[ACTIVITY]:
Return, exactly as written, all lines from the line containing "utilizando um multímetro." to the end of the entries below, with both ends included.
==== EXTRACTED INFORMATION
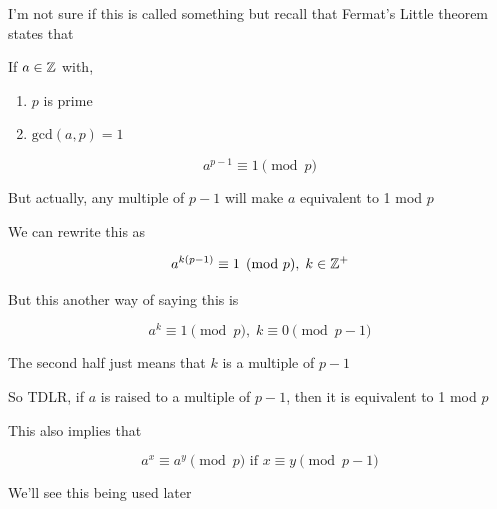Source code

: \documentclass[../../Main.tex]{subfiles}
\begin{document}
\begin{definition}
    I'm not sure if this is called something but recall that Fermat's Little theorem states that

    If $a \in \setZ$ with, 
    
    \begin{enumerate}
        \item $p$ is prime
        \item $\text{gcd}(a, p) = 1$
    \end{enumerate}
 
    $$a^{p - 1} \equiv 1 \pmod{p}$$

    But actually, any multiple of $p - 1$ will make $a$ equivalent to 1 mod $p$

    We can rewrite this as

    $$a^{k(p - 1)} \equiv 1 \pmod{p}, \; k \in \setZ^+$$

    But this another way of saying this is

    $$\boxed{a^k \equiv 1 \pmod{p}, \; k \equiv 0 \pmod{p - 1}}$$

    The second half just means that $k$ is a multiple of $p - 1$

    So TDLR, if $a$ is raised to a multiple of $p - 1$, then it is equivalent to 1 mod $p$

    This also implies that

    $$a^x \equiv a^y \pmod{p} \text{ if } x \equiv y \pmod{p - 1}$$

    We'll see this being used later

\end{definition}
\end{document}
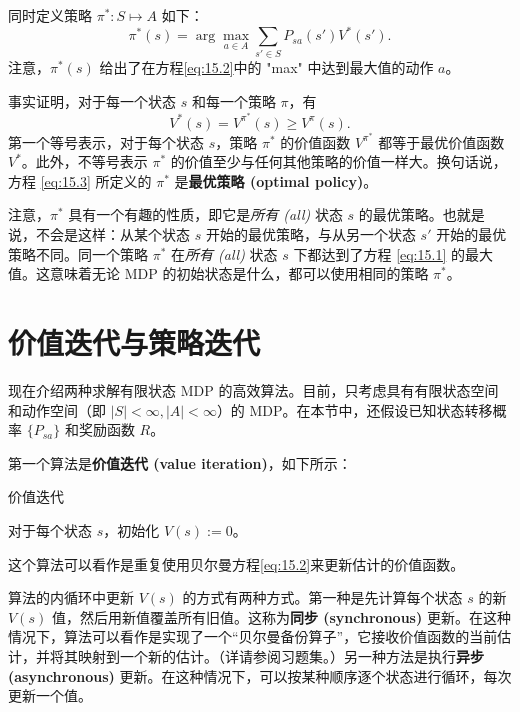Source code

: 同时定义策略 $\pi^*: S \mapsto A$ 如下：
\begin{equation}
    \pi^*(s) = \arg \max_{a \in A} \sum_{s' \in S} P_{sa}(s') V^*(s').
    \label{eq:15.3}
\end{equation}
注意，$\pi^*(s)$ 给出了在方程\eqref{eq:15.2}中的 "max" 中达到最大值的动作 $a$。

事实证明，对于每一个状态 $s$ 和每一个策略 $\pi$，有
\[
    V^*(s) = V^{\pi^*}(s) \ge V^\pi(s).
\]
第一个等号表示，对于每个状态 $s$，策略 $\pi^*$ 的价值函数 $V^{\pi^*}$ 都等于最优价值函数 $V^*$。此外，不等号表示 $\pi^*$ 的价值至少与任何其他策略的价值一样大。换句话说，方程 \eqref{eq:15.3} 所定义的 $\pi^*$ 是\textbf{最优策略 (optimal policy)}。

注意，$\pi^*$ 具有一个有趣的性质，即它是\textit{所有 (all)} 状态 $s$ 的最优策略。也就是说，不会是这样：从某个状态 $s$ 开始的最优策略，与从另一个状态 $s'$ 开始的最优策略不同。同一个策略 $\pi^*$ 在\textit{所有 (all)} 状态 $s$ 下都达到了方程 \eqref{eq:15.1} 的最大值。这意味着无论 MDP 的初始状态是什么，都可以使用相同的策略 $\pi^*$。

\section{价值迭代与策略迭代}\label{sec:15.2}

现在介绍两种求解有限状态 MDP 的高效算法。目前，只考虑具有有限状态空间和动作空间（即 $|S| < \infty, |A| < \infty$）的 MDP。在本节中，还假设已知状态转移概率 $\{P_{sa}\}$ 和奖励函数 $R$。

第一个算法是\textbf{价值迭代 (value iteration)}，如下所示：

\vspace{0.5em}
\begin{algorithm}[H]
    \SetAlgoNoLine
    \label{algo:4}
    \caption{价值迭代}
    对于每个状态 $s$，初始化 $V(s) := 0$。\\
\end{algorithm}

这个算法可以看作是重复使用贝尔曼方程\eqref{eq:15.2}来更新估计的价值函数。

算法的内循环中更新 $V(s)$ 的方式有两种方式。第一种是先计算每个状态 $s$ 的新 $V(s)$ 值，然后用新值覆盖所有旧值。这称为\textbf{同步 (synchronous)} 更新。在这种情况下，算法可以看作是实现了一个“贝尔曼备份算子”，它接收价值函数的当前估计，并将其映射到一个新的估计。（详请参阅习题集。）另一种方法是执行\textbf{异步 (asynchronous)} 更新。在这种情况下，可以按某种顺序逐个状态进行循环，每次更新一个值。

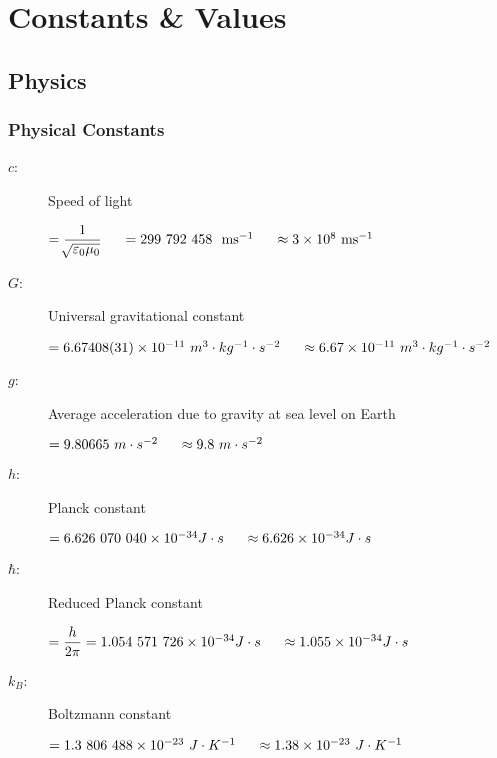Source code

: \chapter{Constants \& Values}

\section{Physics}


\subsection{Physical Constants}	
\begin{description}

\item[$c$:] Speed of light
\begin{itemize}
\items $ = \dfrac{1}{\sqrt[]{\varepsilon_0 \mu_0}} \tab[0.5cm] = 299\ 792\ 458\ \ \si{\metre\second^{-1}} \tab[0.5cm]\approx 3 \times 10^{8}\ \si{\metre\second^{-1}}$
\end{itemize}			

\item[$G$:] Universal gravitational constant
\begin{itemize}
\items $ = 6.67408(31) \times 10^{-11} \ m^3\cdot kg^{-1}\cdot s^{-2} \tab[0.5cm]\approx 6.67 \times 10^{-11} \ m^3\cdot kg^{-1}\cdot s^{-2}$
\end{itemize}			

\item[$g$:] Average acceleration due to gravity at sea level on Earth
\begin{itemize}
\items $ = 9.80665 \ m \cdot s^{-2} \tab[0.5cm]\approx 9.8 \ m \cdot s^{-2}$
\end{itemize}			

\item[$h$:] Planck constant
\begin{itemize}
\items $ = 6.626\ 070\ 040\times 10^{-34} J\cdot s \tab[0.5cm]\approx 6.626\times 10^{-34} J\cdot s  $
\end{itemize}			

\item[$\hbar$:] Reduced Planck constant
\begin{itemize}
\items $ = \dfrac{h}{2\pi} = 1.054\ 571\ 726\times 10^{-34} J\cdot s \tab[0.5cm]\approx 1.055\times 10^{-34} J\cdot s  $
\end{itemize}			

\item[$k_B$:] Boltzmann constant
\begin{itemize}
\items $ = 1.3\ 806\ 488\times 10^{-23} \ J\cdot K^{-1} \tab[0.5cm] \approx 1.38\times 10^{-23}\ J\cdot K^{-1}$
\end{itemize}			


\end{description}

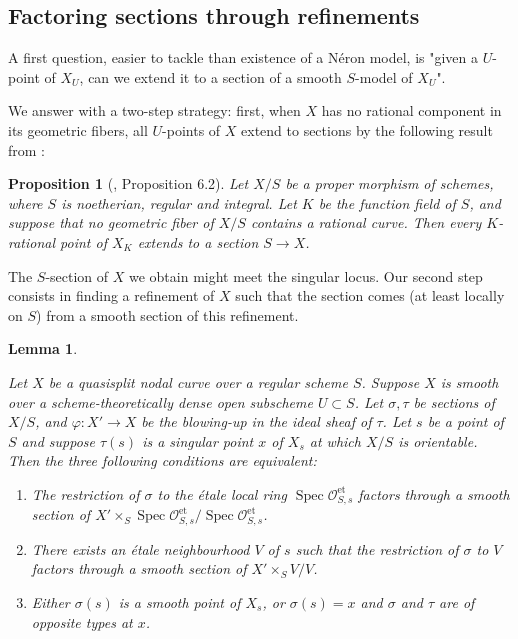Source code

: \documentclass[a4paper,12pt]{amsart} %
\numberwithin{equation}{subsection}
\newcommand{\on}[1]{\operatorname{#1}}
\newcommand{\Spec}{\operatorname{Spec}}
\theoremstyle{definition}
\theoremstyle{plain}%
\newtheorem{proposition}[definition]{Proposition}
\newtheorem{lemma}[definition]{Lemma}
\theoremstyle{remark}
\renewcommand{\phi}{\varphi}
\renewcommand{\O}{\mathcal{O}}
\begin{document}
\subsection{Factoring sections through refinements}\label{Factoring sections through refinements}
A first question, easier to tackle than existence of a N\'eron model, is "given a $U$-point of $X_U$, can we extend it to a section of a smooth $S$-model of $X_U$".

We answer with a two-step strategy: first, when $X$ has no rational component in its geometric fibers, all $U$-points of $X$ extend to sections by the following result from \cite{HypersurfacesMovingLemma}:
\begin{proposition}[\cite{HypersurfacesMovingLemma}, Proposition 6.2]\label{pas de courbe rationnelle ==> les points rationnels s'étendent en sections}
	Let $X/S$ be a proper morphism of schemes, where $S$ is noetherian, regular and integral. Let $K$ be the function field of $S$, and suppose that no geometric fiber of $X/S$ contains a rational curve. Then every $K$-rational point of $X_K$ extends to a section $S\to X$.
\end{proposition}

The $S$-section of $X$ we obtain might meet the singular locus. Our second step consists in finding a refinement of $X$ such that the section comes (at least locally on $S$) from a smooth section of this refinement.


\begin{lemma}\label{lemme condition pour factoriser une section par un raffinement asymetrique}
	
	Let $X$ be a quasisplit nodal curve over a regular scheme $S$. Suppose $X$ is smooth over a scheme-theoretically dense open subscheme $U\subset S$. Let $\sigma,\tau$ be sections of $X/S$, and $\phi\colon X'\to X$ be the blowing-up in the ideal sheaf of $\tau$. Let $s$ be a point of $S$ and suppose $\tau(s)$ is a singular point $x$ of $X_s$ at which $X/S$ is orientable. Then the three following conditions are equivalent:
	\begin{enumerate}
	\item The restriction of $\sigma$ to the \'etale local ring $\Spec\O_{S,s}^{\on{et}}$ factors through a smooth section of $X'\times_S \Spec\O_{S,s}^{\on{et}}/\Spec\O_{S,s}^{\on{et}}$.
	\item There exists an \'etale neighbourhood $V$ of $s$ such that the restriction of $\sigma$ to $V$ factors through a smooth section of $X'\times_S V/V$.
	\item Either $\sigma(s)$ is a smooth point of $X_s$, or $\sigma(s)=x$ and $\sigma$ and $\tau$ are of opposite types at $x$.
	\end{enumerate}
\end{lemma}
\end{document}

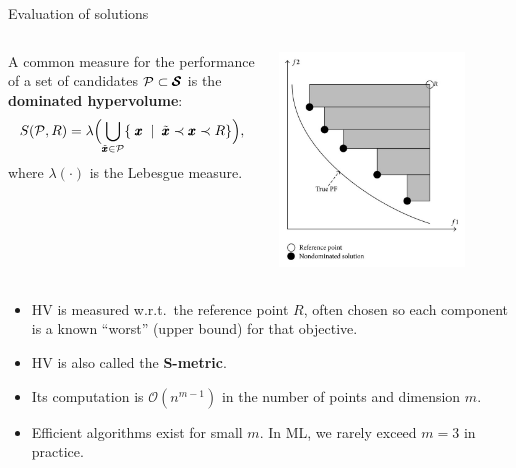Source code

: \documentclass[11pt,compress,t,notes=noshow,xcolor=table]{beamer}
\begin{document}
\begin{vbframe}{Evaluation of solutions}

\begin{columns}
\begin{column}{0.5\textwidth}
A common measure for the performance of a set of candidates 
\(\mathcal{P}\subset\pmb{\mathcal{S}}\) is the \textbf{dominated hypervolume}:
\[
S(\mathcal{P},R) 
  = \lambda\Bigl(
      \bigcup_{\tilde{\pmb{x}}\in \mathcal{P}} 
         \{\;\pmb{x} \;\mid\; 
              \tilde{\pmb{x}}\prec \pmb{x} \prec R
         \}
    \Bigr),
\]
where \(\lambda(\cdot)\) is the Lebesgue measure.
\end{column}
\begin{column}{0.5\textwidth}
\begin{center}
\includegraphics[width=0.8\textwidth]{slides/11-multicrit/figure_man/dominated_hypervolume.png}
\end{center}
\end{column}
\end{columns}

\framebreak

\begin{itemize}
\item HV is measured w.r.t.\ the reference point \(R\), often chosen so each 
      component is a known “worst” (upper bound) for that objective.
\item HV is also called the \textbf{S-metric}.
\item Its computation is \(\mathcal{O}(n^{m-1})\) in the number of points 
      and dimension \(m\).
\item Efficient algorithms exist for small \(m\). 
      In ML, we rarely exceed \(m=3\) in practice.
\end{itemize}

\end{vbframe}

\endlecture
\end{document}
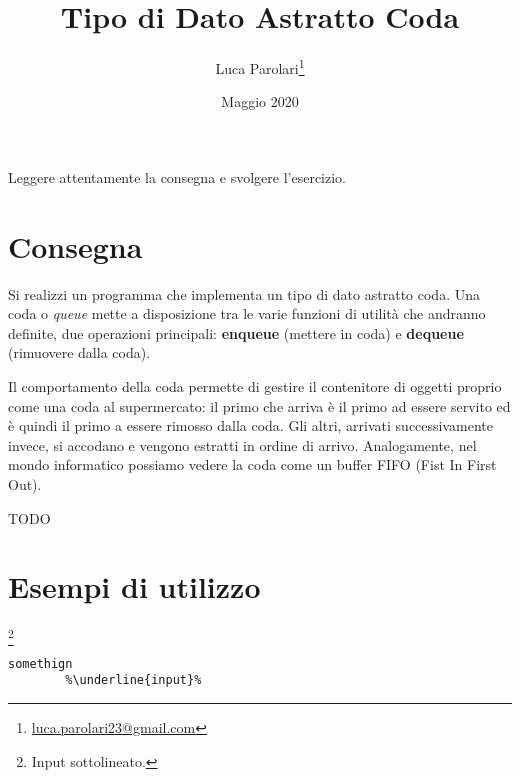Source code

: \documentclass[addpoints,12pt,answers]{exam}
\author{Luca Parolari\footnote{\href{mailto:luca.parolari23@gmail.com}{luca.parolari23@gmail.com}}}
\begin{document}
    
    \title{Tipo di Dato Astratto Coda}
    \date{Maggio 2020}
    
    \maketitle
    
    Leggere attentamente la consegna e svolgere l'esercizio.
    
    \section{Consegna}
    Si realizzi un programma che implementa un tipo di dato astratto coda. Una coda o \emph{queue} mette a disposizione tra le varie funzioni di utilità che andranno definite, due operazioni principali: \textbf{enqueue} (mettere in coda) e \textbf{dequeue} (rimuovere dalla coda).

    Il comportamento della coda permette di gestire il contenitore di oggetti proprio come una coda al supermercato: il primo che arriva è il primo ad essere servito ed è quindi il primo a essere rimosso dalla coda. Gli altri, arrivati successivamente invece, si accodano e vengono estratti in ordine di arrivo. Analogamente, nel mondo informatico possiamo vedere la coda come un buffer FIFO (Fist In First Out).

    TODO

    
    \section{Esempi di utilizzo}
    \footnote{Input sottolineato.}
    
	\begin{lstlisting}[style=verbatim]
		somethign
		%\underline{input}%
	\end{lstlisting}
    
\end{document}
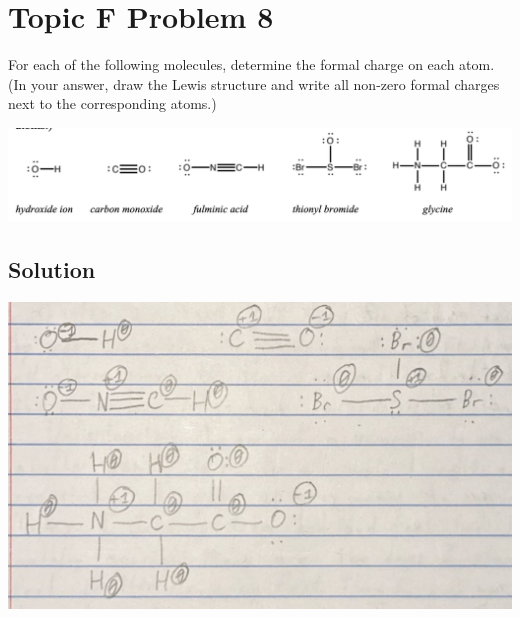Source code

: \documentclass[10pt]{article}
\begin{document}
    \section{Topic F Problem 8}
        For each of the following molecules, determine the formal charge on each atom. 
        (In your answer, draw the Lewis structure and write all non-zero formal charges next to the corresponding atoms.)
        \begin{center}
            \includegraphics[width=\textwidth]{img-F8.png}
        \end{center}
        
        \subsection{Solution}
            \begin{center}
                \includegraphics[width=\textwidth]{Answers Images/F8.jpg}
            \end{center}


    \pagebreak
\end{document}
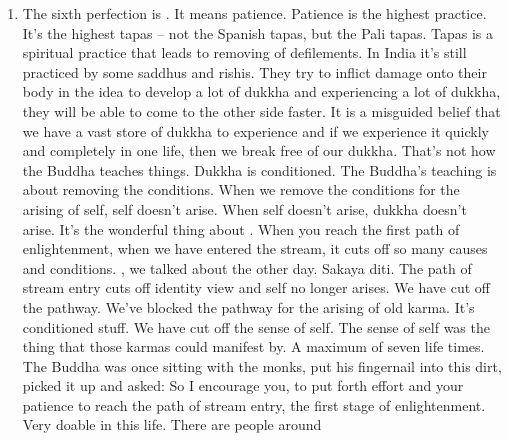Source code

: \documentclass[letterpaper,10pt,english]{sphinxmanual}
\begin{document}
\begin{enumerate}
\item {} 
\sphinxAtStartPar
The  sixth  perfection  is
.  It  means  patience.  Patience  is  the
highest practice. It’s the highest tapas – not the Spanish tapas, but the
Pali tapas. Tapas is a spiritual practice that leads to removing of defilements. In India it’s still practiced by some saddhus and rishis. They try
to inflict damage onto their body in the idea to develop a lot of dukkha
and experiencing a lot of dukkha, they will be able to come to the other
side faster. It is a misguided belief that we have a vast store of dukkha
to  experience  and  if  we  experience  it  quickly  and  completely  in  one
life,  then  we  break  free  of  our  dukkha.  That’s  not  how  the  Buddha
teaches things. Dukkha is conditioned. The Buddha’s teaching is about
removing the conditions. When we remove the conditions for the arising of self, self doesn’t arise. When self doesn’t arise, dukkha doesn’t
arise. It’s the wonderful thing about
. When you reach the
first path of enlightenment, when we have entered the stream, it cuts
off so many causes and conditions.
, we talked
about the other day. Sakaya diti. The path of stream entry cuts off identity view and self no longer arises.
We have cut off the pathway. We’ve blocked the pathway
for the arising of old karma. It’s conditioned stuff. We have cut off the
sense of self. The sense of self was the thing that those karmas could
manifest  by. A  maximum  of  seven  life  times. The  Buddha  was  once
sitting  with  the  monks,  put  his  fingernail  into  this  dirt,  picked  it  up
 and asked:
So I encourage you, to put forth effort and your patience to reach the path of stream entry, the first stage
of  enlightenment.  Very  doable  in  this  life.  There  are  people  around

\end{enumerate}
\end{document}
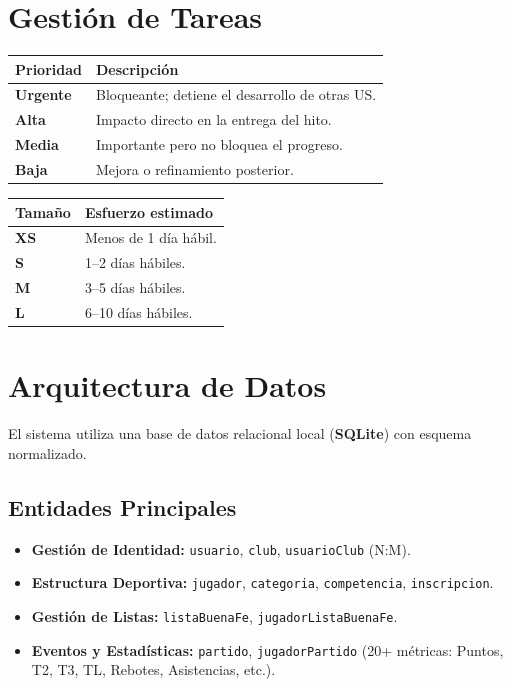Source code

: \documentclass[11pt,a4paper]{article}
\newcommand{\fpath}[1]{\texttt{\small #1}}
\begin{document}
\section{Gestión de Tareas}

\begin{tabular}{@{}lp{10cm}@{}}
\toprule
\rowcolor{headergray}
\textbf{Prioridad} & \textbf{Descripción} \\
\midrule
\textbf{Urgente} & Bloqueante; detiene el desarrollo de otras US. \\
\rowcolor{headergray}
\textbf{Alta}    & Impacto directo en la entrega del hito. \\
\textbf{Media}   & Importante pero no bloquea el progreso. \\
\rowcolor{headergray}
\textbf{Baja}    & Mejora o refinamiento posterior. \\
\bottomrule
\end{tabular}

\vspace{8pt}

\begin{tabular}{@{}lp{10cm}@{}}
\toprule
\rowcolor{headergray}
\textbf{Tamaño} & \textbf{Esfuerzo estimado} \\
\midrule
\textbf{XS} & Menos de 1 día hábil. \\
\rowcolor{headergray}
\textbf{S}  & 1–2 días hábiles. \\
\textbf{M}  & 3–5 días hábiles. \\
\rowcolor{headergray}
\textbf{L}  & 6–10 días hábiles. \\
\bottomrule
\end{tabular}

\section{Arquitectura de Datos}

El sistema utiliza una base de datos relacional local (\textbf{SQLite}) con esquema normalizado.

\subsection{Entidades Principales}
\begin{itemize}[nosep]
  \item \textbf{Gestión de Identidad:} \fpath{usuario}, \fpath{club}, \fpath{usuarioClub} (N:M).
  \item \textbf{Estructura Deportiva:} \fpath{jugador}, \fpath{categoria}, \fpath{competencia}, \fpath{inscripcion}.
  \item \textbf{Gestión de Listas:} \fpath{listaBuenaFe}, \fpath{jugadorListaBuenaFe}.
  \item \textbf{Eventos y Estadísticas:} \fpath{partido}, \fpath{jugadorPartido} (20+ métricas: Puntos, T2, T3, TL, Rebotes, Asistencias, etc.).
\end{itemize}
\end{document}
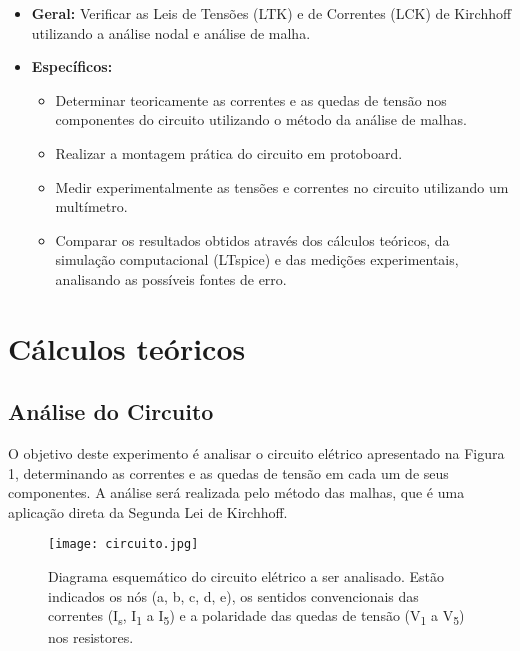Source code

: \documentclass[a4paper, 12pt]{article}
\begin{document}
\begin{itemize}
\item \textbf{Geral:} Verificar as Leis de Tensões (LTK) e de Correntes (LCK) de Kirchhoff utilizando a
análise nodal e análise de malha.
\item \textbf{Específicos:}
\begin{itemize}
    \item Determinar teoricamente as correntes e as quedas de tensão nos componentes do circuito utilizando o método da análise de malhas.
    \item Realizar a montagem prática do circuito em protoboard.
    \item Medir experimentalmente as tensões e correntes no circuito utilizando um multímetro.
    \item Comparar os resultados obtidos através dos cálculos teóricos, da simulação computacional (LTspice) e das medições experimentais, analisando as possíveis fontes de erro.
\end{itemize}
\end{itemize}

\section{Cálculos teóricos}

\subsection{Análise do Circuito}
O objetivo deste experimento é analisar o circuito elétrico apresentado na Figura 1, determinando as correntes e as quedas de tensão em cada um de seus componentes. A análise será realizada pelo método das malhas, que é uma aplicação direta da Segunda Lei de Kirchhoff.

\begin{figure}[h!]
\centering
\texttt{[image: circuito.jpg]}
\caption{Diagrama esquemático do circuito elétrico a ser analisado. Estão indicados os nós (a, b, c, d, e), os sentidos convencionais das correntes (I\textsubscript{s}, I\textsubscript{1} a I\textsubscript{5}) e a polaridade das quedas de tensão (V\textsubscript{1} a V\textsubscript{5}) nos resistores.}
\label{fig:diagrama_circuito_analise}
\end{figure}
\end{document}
========
[SOLUTION TO THE PROBLEM]:
    \item Medir experimentalmente as tensões e correntes no circuito utilizando um multímetro.
    \item Comparar os resultados obtidos através dos cálculos teóricos, da simulação computacional (LTspice) e das medições experimentais, analisando as possíveis fontes de erro.
\end{itemize}
\end{itemize}

\section{Cálculos teóricos}

\subsection{Análise do Circuito}
O objetivo deste experimento é analisar o circuito elétrico apresentado na Figura 1, determinando as correntes e as quedas de tensão em cada um de seus componentes. A análise será realizada pelo método das malhas, que é uma aplicação direta da Segunda Lei de Kirchhoff.

\begin{figure}[h!]
\centering
\texttt{[image: circuito.jpg]}
\caption{Diagrama esquemático do circuito elétrico a ser analisado. Estão indicados os nós (a, b, c, d, e), os sentidos convencionais das correntes (I\textsubscript{s}, I\textsubscript{1} a I\textsubscript{5}) e a polaridade das quedas de tensão (V\textsubscript{1} a V\textsubscript{5}) nos resistores.}
\label{fig:diagrama_circuito_analise}
\end{figure}
\end{document}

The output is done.